*** Block opens ***
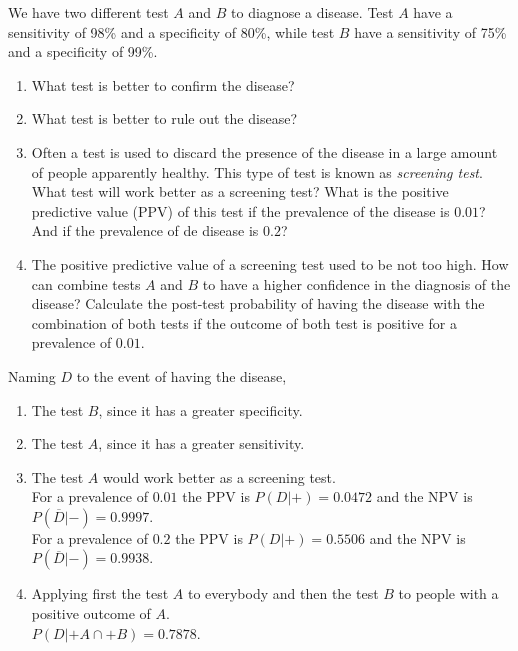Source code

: {We have two different test $A$ and $B$ to diagnose a disease.
Test $A$ have a sensitivity of 98\% and a specificity of 80\%, while test $B$ have a sensitivity of 75\% and a
specificity of 99\%.
\begin{enumerate}
\item What test is better to confirm the disease?
\item What test is better to rule out the disease?
\item Often a test is used to discard the presence of the disease in a large amount of people apparently healthy.
This type of test is known as \emph{screening test}.
What test will work better as a screening test?
What is the positive predictive value (PPV) of this test if the prevalence of the disease is $0.01$? And if the
prevalence of de disease is $0.2$?
\item The positive predictive value of a screening test used to be not too high. 
How can combine tests $A$ and $B$ to have a higher confidence in the diagnosis of the disease?
Calculate the post-test probability of having the disease with the combination of both tests if the outcome of both test is positive for a prevalence of $0.01$.
\end{enumerate}
}
{Naming $D$ to the event of having the disease, 
\begin{enumerate}
\item The test $B$, since it has a greater specificity. 
\item The test $A$, since it has a greater sensitivity. 
\item The test $A$ would work better as a screening test.\\  
For a prevalence of $0.01$ the PPV is $P(D|+)=0.0472$ and the NPV is $P(\overline D|-)=0.9997$.\\
For a prevalence of $0.2$ the PPV is $P(D|+)=0.5506$ and the NPV is $P(\overline D|-)=0.9938$.
\item Applying first the test $A$ to everybody and then the test $B$ to people with a positive outcome of $A$.\\
$P(D|+A\cap +B)=0.7878$. 
\end{enumerate}
}
{}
*** Block closes ***
What is needed: Return each entry exactly as given. Leave the images out.

Result of the exercise:
Source code

: {We have two different test $A$ and $B$ to diagnose a disease.
Test $A$ have a sensitivity of 98\% and a specificity of 80\%, while test $B$ have a sensitivity of 75\% and a
specificity of 99\%.
\begin{enumerate}
\item What test is better to confirm the disease?
\item What test is better to rule out the disease?
\item Often a test is used to discard the presence of the disease in a large amount of people apparently healthy.
This type of test is known as \emph{screening test}.
What test will work better as a screening test?
What is the positive predictive value (PPV) of this test if the prevalence of the disease is $0.01$? And if the
prevalence of de disease is $0.2$?
\item The positive predictive value of a screening test used to be not too high. 
How can combine tests $A$ and $B$ to have a higher confidence in the diagnosis of the disease?
Calculate the post-test probability of having the disease with the combination of both tests if the outcome of both test is positive for a prevalence of $0.01$.
\end{enumerate}
}
{Naming $D$ to the event of having the disease, 
\begin{enumerate}
\item The test $B$, since it has a greater specificity. 
\item The test $A$, since it has a greater sensitivity. 
\item The test $A$ would work better as a screening test.\\  
For a prevalence of $0.01$ the PPV is $P(D|+)=0.0472$ and the NPV is $P(\overline D|-)=0.9997$.\\
For a prevalence of $0.2$ the PPV is $P(D|+)=0.5506$ and the NPV is $P(\overline D|-)=0.9938$.
\item Applying first the test $A$ to everybody and then the test $B$ to people with a positive outcome of $A$.\\
$P(D|+A\cap +B)=0.7878$. 
\end{enumerate}
}
{}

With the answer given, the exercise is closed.